It was a five-month session bookended by legislation related to the second-worst school shooting in the nation’s history – a horrific event that brought Republican and Democratic lawmakers together for what they hoped to be the greater good.
In April, the General Assembly strengthened Connecticut’s gun laws, expanded efforts to recognize and treat mental illness, and provided help to school districts that want to improve security. This week they exempted crime scene photos for families of all homicide victims, a measure that drew lobbying support from the families of the 26 murdered in Newtown.
Gov. Dannel P. Malloy, who addressed lawmakers after the close of the session, said most officials were still reeling from that tragedy when the legislature started its work in January.
“Every one of us would give anything to go back to December 14 and prevent what happened that day. But we can’t. The best we can do is to go forward in a way that honors those we’ve lost. And in the halls of the Capitol this session, we’ve seen that commitment to push forward,” Malloy said.
Sen. President Donald Williams said the backdrop of the Newtown murders framed the session from beginning to end.
“It’s certainly been the longest session that I’ve ever experienced,” Williams said. “Beginning with Sandy Hook and ending with Sandy Hook, I think that frames the session. The type of bipartisan cooperation that we managed to build on some of the toughest issues in American politics was extraordinary.”
House Minority Leader Lawrence Cafero, R-Norwalk, said the session was really two separate sessions.
“The first three months was about guns. The last two was about everything else,” Cafero said.

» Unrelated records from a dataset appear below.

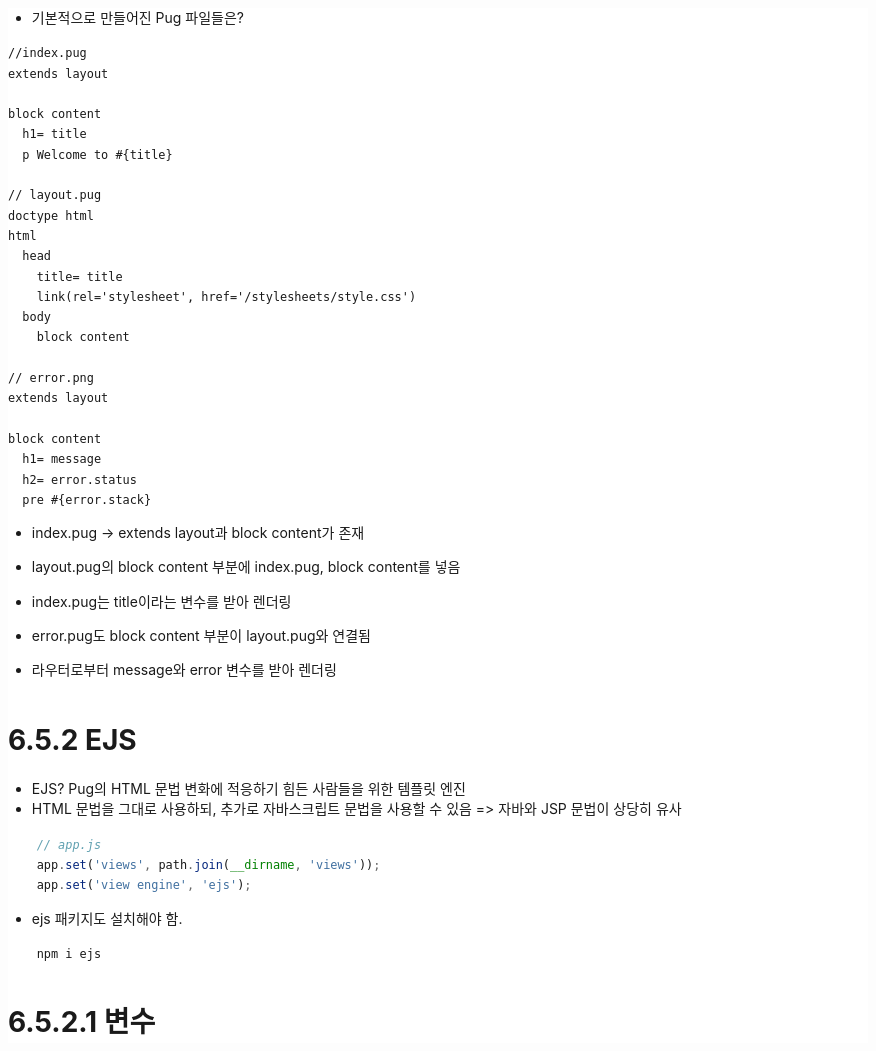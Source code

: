 
* 기본적으로 만들어진 Pug 파일들은?

```pug
//index.pug
extends layout

block content
  h1= title
  p Welcome to #{title}

// layout.pug
doctype html
html
  head
    title= title
    link(rel='stylesheet', href='/stylesheets/style.css')
  body
    block content

// error.png
extends layout

block content
  h1= message
  h2= error.status
  pre #{error.stack}
```
- index.pug -> extends layout과 block content가 존재 
- layout.pug의 block content 부분에 index.pug, block content를 넣음 
- index.pug는 title이라는 변수를 받아 렌더링

- error.pug도 block content 부분이 layout.pug와 연결됨 
- 라우터로부터 message와 error 변수를 받아 렌더링

# 6.5.2 EJS

- EJS? Pug의 HTML 문법 변화에 적응하기 힘든 사람들을 위한 템플릿 엔진 
- HTML 문법을 그대로 사용하되, 추가로 자바스크립트 문법을 사용할 수 있음 => 자바와 JSP 문법이 상당히 유사

```javascript
    // app.js
    app.set('views', path.join(__dirname, 'views'));
    app.set('view engine', 'ejs');
```

- ejs 패키지도 설치해야 함. 
```javascript
    npm i ejs
```

# 6.5.2.1 변수
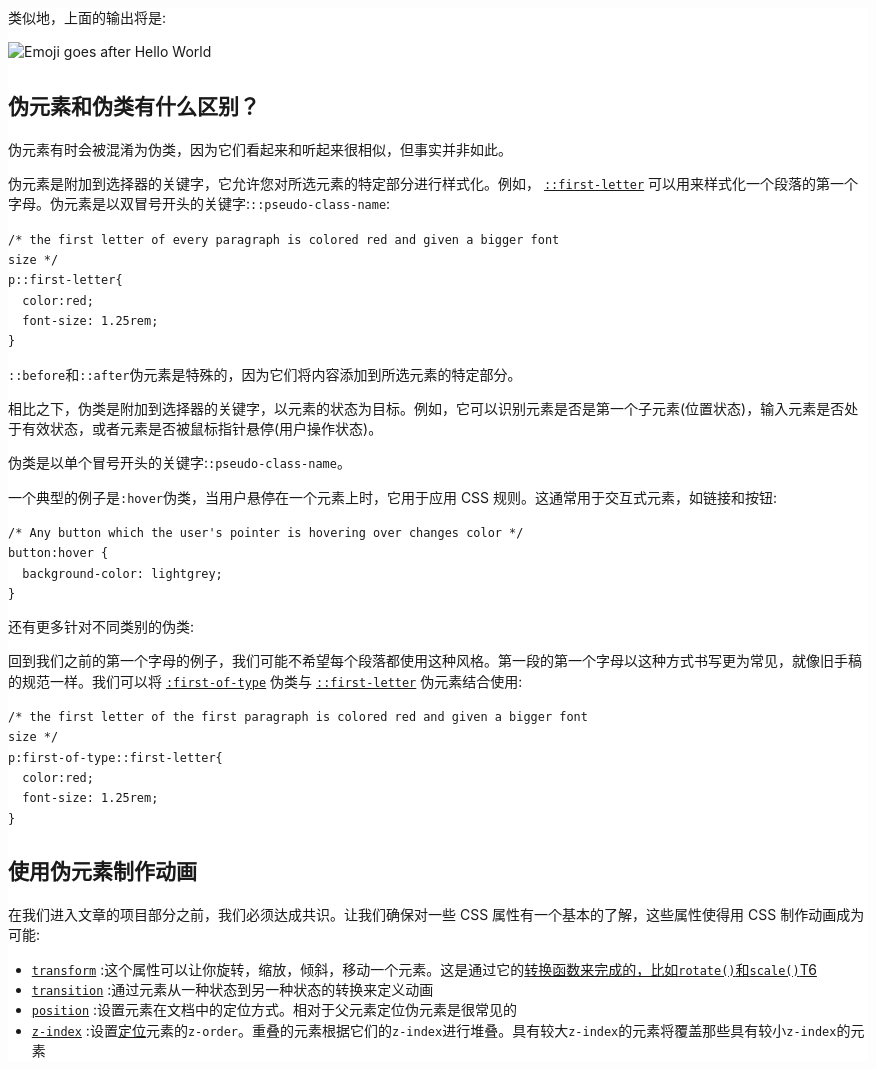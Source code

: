 类似地，上面的输出将是:

![Emoji goes after Hello World](img/18c261afd6ddf292059b0ed27bdd9e1f.png)

## 伪元素和伪类有什么区别？

伪元素有时会被混淆为伪类，因为它们看起来和听起来很相似，但事实并非如此。

伪元素是附加到选择器的关键字，它允许您对所选元素的特定部分进行样式化。例如， [`::first-letter`](https://developer.mozilla.org/en-US/docs/Web/CSS/::first-letter) 可以用来样式化一个段落的第一个字母。伪元素是以双冒号开头的关键字:`::pseudo-class-name`:

```
/* the first letter of every paragraph is colored red and given a bigger font 
size */
p::first-letter{
  color:red;
  font-size: 1.25rem;
}
```

`::before`和`::after`伪元素是特殊的，因为它们将内容添加到所选元素的特定部分。

相比之下，伪类是附加到选择器的关键字，以元素的状态为目标。例如，它可以识别元素是否是第一个子元素(位置状态)，输入元素是否处于有效状态，或者元素是否被鼠标指针悬停(用户操作状态)。

伪类是以单个冒号开头的关键字:`:pseudo-class-name`。

一个典型的例子是`:hover`伪类，当用户悬停在一个元素上时，它用于应用 CSS 规则。这通常用于交互式元素，如链接和按钮:

```
/* Any button which the user's pointer is hovering over changes color */
button:hover {
  background-color: lightgrey;
}
```

还有更多针对不同类别的伪类:

回到我们之前的第一个字母的例子，我们可能不希望每个段落都使用这种风格。第一段的第一个字母以这种方式书写更为常见，就像旧手稿的规范一样。我们可以将 [`:first-of-type`](https://developer.mozilla.org/en-US/docs/Web/CSS/:first-of-type) 伪类与 [`::first-letter`](https://developer.mozilla.org/en-US/docs/Web/CSS/::first-letter) 伪元素结合使用:

```
/* the first letter of the first paragraph is colored red and given a bigger font 
size */
p:first-of-type::first-letter{
  color:red;
  font-size: 1.25rem;
}
```

## 使用伪元素制作动画

在我们进入文章的项目部分之前，我们必须达成共识。让我们确保对一些 CSS 属性有一个基本的了解，这些属性使得用 CSS 制作动画成为可能:

*   [`transform`](https://developer.mozilla.org/en-US/docs/Web/CSS/transform) :这个属性可以让你旋转，缩放，倾斜，移动一个元素。这是通过它的[转换函数来完成的，比如`rotate()`和`scale()`T6](https://blog.logrocket.com/deep-dive-css-individual-transform-properties/)
*   [`transition`](https://developer.mozilla.org/en-US/docs/Web/CSS/transition) :通过元素从一种状态到另一种状态的转换来定义动画
*   [`position`](https://blog.logrocket.com/css-reference-guide-position/) :设置元素在文档中的定位方式。相对于父元素定位伪元素是很常见的
*   [`z-index`](https://developer.mozilla.org/en-US/docs/Web/CSS/z-index) :设置[定位](https://developer.mozilla.org/en-US/docs/Web/CSS/position)元素的`z-order`。重叠的元素根据它们的`z-index`进行堆叠。具有较大`z-index`的元素将覆盖那些具有较小`z-index`的元素

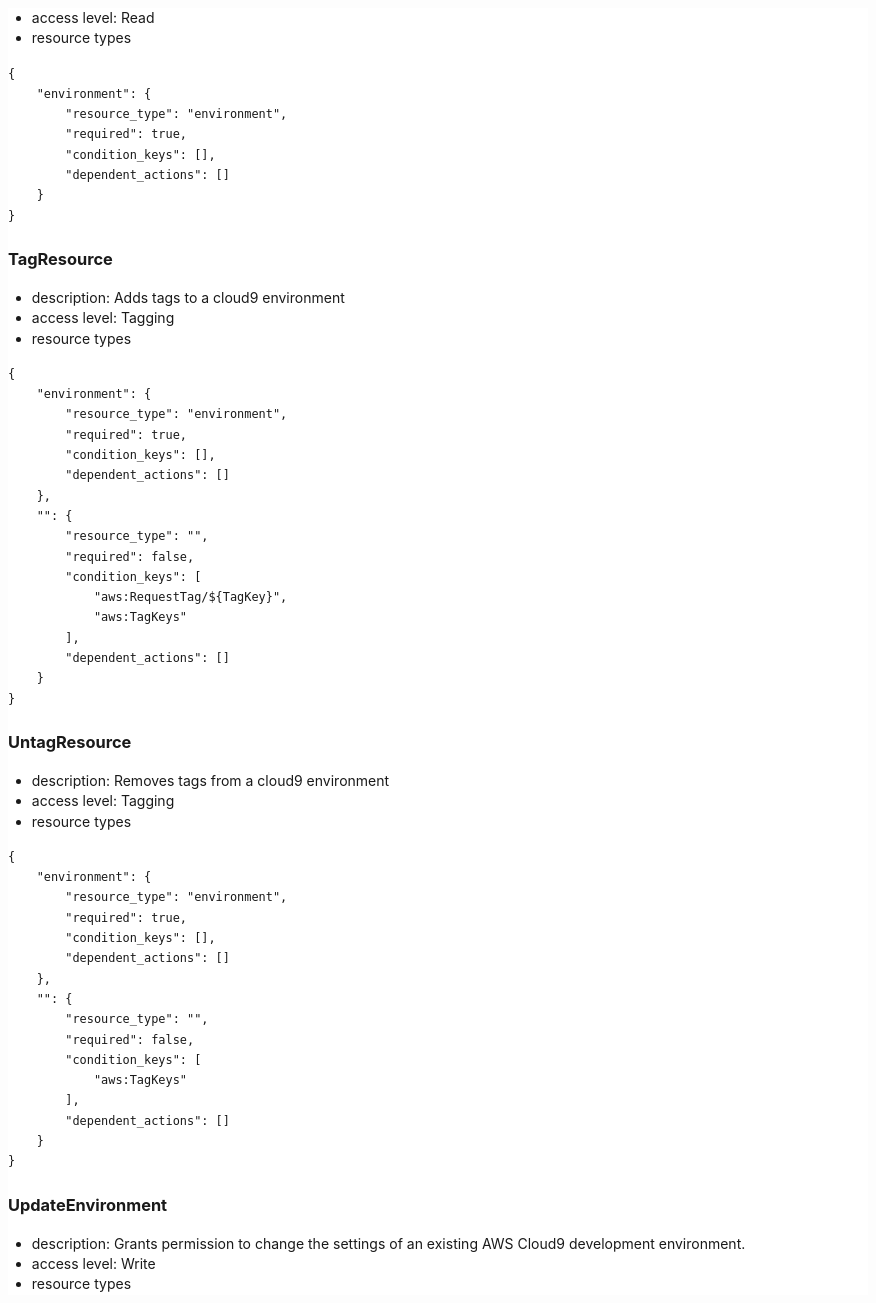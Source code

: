 - access level: Read
- resource types
```
{
    "environment": {
        "resource_type": "environment",
        "required": true,
        "condition_keys": [],
        "dependent_actions": []
    }
}
```
### TagResource
- description: Adds tags to a cloud9 environment
- access level: Tagging
- resource types
```
{
    "environment": {
        "resource_type": "environment",
        "required": true,
        "condition_keys": [],
        "dependent_actions": []
    },
    "": {
        "resource_type": "",
        "required": false,
        "condition_keys": [
            "aws:RequestTag/${TagKey}",
            "aws:TagKeys"
        ],
        "dependent_actions": []
    }
}
```
### UntagResource
- description: Removes tags from a cloud9 environment
- access level: Tagging
- resource types
```
{
    "environment": {
        "resource_type": "environment",
        "required": true,
        "condition_keys": [],
        "dependent_actions": []
    },
    "": {
        "resource_type": "",
        "required": false,
        "condition_keys": [
            "aws:TagKeys"
        ],
        "dependent_actions": []
    }
}
```
### UpdateEnvironment
- description: Grants permission to change the settings of an existing AWS Cloud9 development environment.
- access level: Write
- resource types
```
```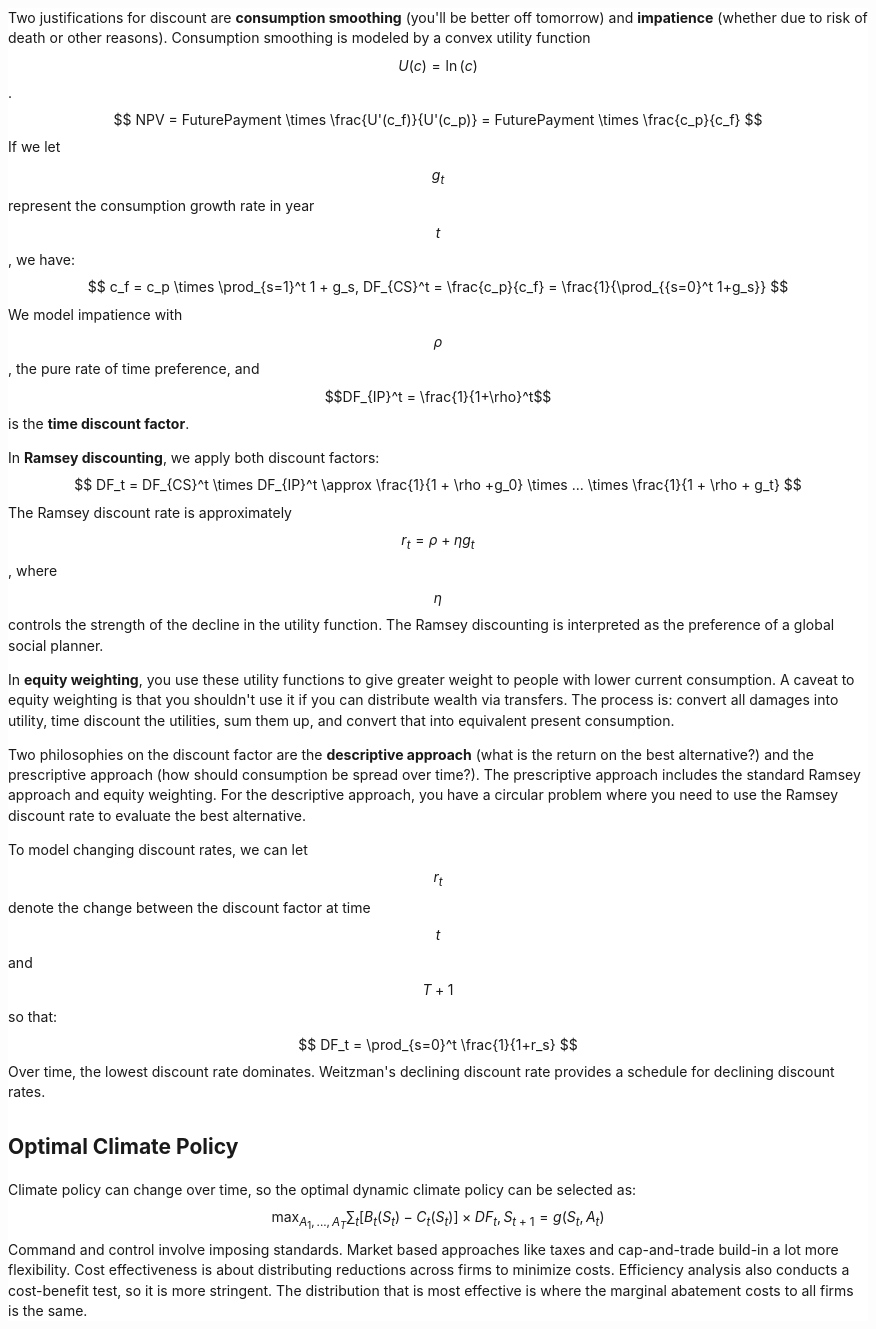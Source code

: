 Two justifications for discount are **consumption smoothing** (you'll be better off tomorrow) and **impatience** (whether due to risk of death or other reasons). Consumption smoothing is modeled by a convex utility function $$U(c) = \ln(c)$$.
$$
NPV = FuturePayment \times \frac{U'(c_f)}{U'(c_p)} = FuturePayment \times \frac{c_p}{c_f}
$$
If we let $$g_t$$ represent the consumption growth rate in year $$t$$, we have:
$$
c_f = c_p \times \prod_{s=1}^t 1 + g_s, DF_{CS}^t = \frac{c_p}{c_f} = \frac{1}{\prod_{{s=0}^t 1+g_s}}
$$
We model impatience with $$\rho$$, the pure rate of time preference, and $$DF_{IP}^t = \frac{1}{1+\rho}^t$$ is the **time discount factor**. 

In **Ramsey discounting**, we apply both discount factors:
$$
DF_t = DF_{CS}^t \times DF_{IP}^t \approx \frac{1}{1 + \rho +g_0} \times ... \times \frac{1}{1 + \rho + g_t}
$$
The Ramsey discount rate is approximately $$r_t = \rho + \eta g_t$$, where $$\eta$$ controls the strength of the decline in the utility function. The Ramsey discounting is interpreted as the preference of a global social planner.

In **equity weighting**, you use these utility functions to give greater weight to people with lower current consumption. A caveat to equity weighting is that you shouldn't use it if you can distribute wealth via transfers. The process is: convert all damages into utility, time discount the utilities, sum them up, and convert that into equivalent present consumption.

Two philosophies on the discount factor are the **descriptive approach** (what is the return on the best alternative?) and the prescriptive approach (how should consumption be spread over time?). The prescriptive approach includes the standard Ramsey approach and equity weighting. For the descriptive approach, you have a circular problem where you need to use the Ramsey discount rate to evaluate the best alternative.

To model changing discount rates, we can let $$r_t$$ denote the change between the discount factor at time $$t$$ and $$T+1$$ so that:
$$
DF_t = \prod_{s=0}^t \frac{1}{1+r_s}
$$
Over time, the lowest discount rate dominates. Weitzman's declining discount rate provides a schedule for declining discount rates.

## Optimal Climate Policy

Climate policy can change over time, so the optimal dynamic climate policy can be selected as:
$$
\max_{A_1,..., A_T} \sum_t [B_t(S_t) - C_t(S_t)] \times DF_t, S_{t+1} = g(S_t, A_t)
$$
Command and control involve imposing standards. Market based approaches like taxes and cap-and-trade build-in a lot more flexibility. Cost effectiveness is about distributing reductions across firms to minimize costs. Efficiency analysis also conducts a cost-benefit test, so it is more stringent. The distribution that is most effective is where the marginal abatement costs to all firms is the same.
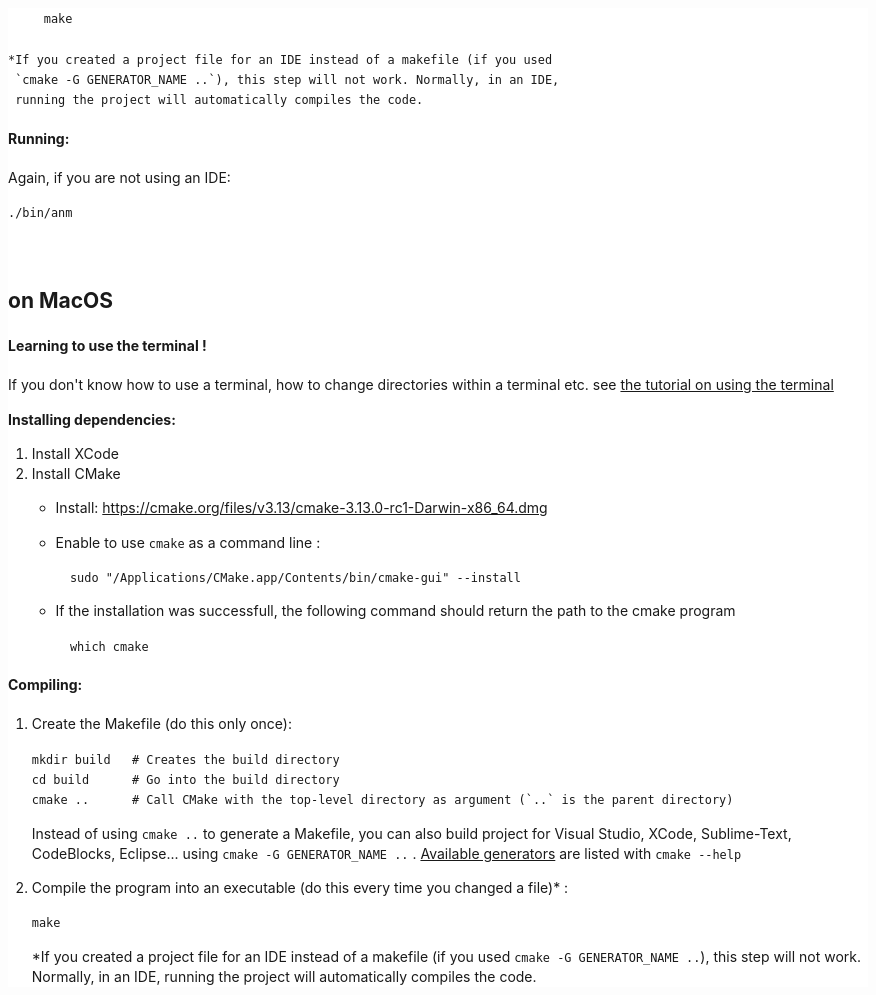          make

    *If you created a project file for an IDE instead of a makefile (if you used
     `cmake -G GENERATOR_NAME ..`), this step will not work. Normally, in an IDE,
     running the project will automatically compiles the code.


#### Running:

 Again, if you are not using an IDE:

    ./bin/anm



<br>


## on MacOS

#### Learning to use the terminal !

If you don't know how to use a terminal, how to change directories within a
terminal etc. see [the tutorial on using the terminal](doc/terminal_tutorial.md)

**Installing dependencies:**

 1. Install XCode
 2. Install CMake
    * Install: https://cmake.org/files/v3.13/cmake-3.13.0-rc1-Darwin-x86_64.dmg
    * Enable to use `cmake` as a command line :

            sudo "/Applications/CMake.app/Contents/bin/cmake-gui" --install

    * If the installation was successfull, the following command should return
      the path to the cmake program

            which cmake

#### Compiling:

 1. Create the Makefile (do this only once):

        mkdir build   # Creates the build directory
        cd build      # Go into the build directory
        cmake ..      # Call CMake with the top-level directory as argument (`..` is the parent directory)

    Instead of using `cmake ..` to generate a Makefile, you can also build
    project for Visual Studio, XCode, Sublime-Text, CodeBlocks, Eclipse... using
    `cmake -G GENERATOR_NAME ..` .
    [Available generators](https://cmake.org/cmake/help/v3.13/manual/cmake-generators.7.html#cmake-generators-7)
    are listed with `cmake --help`

 2. Compile the program into an executable (do this every time you changed a file)* :

        make

    *If you created a project file for an IDE instead of a makefile (if you used
     `cmake -G GENERATOR_NAME ..`), this step will not work. Normally, in an IDE,
     running the project will automatically compiles the code.
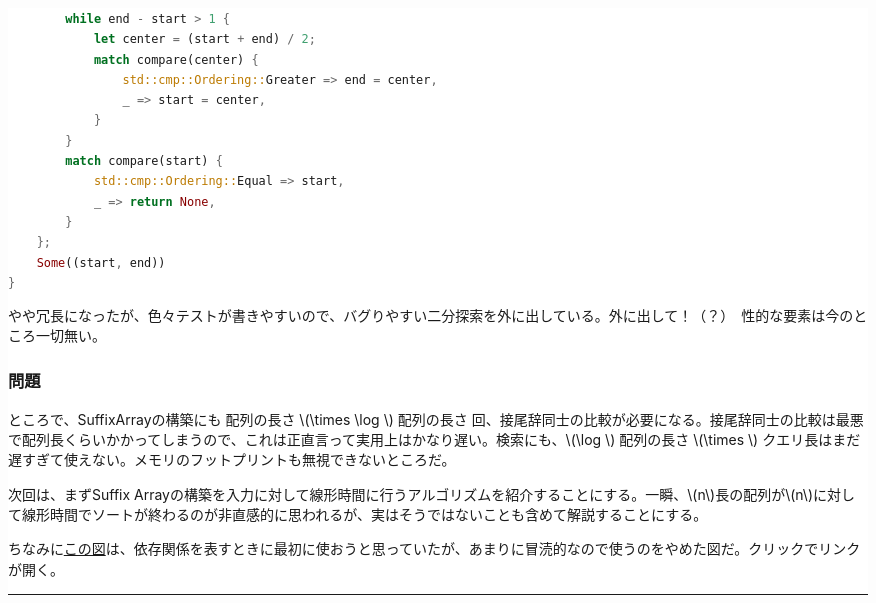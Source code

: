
 ```rust
        while end - start > 1 {
            let center = (start + end) / 2;
            match compare(center) {
                std::cmp::Ordering::Greater => end = center,
                _ => start = center,
            }
        }
        match compare(start) {
            std::cmp::Ordering::Equal => start,
            _ => return None,
        }
    };
    Some((start, end))
}
```
やや冗長になったが、色々テストが書きやすいので、バグりやすい二分探索を外に出している。外に出して！（？）　性的な要素は今のところ一切無い。


### 問題

ところで、SuffixArrayの構築にも 配列の長さ \\(\times \log \\) 配列の長さ 回、接尾辞同士の比較が必要になる。接尾辞同士の比較は最悪で配列長くらいかかってしまうので、これは正直言って実用上はかなり遅い。検索にも、\\(\log \\) 配列の長さ \\(\times \\) クエリ長はまだ遅すぎて使えない。メモリのフットプリントも無視できないところだ。

次回は、まずSuffix Arrayの構築を入力に対して線形時間に行うアルゴリズムを紹介することにする。一瞬、\\(n\\)長の配列が\\(n\\)に対して線形時間でソートが終わるのが非直感的に思われるが、実はそうではないことも含めて解説することにする。

ちなみに[この図](./dependencies_full.png)は、依存関係を表すときに最初に使おうと思っていたが、あまりに冒涜的なので使うのをやめた図だ。クリックでリンクが開く。

-------------------------

[^1]: こういうことを言われたら労基に駆け込もう

[^2]: エイホである。

[^3]: ソートされているので。

[^4]: ASCII文字以外の文字もあり、『有限集合の要素の列』の事を『文字列』ということもできる。この世は広い。

[^5]: Rustは効率的で信頼できるソフトウェアを誰もが作れる言語です。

He said the first three months saw lawmakers come together on a divisive and emotional issue. But the last two months, he said, were a different story.
“I think we let down the state of Connecticut,” Cafero said.
He was referring to the two-year state budget that spares municipalities and education aide and gambles on legalizing Keno and other one-time gimmicks to close a projected deficit of $1.5 billion in the first year and $1.35 billion in the second.
As lawmakers were preparing to cut spending during a special session last December, they were watching news reports of a school shooting.
Earlier in the session, legislative committees working to draft a bipartisan response to the shooting missed some of their self-imposed deadlines. The lengthy negotiations led some lawmakers to express concern over whether the legislature could finish its work on time this year.
On Wednesday as the Senate was finishing up its work, Williams said lawmakers had still passed a two-year budget and approved legislation implementing that budget. It is not uncommon for the legislature to put off voting on implementer bills until a special session later in the summer.
“We’re poised to potentially finish all of our business on time, something that almost never happens,” Williams said. “To not only pass a budget but . . . we’ve dealt with very, very tough issues and been efficient with our time.”
As it turned out, the Senate finished up with 17 minutes to spare.
Sen. Minority Leader John McKinney called the budget implementer the “worst rat-laden piece of legislation” he’s seen in 15 years. He said the bill had 391 sections and 491 pages and was “dropped in our lap” moments before the vote.
Toward the end of the legislative session, the minority party can take the upper hand by talking a bill until the midnight deadline, running out the clock. McKinney opted to let the bill go to a vote.
“I think it’s clear we have very different visions of the state budget and economic development,” he said.
But he said even Malloy, who is known for his combative politics, seems to have softened a little this year. The governor understands the legislature better than he did when he took office, McKinney said. As of the end of the session, Malloy had not vetoed a single bill in 2013.
House Speaker Brendan Sharkey said he was proud of the work the legislature did on the budget this year.
“Closing the deficit that we closed — at the beginning of the year, that seemed like an impossible task,” he said.
Sharkey, who was serving his first term as House speaker, said it was an exciting five months.
“It was a real roller coaster ride emotionally and physically but it was very exciting and it’s something we’re very proud of,” he said.
Sharkey said the House and Senate could work on communicating better between the two chambers. There were times in the session when that communication seemed to break down, like when both chambers passed their own version of legislation on the labeling of genetically modified foods. They eventually passed a compromise but the legislation had to be voted upon twice in each chamber.
“I think we had that kind of miscommunication at times when important bills weren’t really fully discussed with both houses and as a result there were changes made in both houses,” he said. “I hope the result will be that we do a better job of communicating.”